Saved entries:

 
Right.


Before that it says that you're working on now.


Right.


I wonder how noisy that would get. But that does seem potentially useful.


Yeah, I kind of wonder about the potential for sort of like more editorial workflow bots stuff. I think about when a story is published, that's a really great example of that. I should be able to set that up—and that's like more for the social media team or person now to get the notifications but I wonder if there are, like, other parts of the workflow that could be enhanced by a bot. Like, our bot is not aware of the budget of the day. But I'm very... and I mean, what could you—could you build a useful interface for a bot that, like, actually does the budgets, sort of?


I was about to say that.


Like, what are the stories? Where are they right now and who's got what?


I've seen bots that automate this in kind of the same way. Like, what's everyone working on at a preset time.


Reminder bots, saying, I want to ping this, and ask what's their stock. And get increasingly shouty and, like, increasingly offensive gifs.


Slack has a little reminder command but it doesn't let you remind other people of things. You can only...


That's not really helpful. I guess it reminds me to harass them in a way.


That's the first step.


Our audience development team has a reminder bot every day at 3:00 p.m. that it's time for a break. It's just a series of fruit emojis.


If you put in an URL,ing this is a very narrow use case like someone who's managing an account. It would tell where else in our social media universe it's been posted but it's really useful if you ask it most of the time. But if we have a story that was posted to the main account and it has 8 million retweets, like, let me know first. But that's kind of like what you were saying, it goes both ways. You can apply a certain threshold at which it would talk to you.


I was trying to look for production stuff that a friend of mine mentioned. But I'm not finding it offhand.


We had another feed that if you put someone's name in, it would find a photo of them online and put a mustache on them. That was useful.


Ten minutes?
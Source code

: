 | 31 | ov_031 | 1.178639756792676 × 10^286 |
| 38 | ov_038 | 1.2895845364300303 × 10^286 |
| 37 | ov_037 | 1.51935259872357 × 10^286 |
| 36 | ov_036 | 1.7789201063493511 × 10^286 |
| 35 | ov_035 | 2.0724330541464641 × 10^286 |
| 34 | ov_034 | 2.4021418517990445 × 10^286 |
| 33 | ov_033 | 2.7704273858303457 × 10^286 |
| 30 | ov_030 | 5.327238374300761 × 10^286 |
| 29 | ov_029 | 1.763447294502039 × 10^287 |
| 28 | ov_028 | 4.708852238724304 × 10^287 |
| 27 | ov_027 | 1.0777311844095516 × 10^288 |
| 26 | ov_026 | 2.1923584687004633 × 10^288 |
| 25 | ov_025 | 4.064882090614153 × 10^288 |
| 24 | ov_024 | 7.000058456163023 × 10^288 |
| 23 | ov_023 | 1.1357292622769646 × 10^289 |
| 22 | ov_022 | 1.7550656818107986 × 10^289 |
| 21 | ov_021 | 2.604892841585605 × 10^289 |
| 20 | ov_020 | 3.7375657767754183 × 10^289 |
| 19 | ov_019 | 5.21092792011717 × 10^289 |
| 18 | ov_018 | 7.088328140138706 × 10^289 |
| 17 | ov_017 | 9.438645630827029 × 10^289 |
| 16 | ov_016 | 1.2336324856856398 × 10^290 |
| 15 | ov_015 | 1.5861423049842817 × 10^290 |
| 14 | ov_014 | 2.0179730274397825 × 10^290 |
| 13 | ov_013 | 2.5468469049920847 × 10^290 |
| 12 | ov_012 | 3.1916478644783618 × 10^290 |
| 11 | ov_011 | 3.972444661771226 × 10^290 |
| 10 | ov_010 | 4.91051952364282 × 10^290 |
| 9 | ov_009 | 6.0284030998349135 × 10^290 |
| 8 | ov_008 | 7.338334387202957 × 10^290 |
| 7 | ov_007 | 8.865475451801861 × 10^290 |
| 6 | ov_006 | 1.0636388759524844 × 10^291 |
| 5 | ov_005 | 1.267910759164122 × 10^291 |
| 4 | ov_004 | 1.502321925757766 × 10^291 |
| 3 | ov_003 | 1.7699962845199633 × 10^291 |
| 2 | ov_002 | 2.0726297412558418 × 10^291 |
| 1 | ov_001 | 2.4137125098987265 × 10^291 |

# Directions for this task
Copy every line from the records above that contains the string "working".

# Exercise solution
Before that it says that you're working on now.
I've seen bots that automate this in kind of the same way. Like, what's everyone working on at a preset time.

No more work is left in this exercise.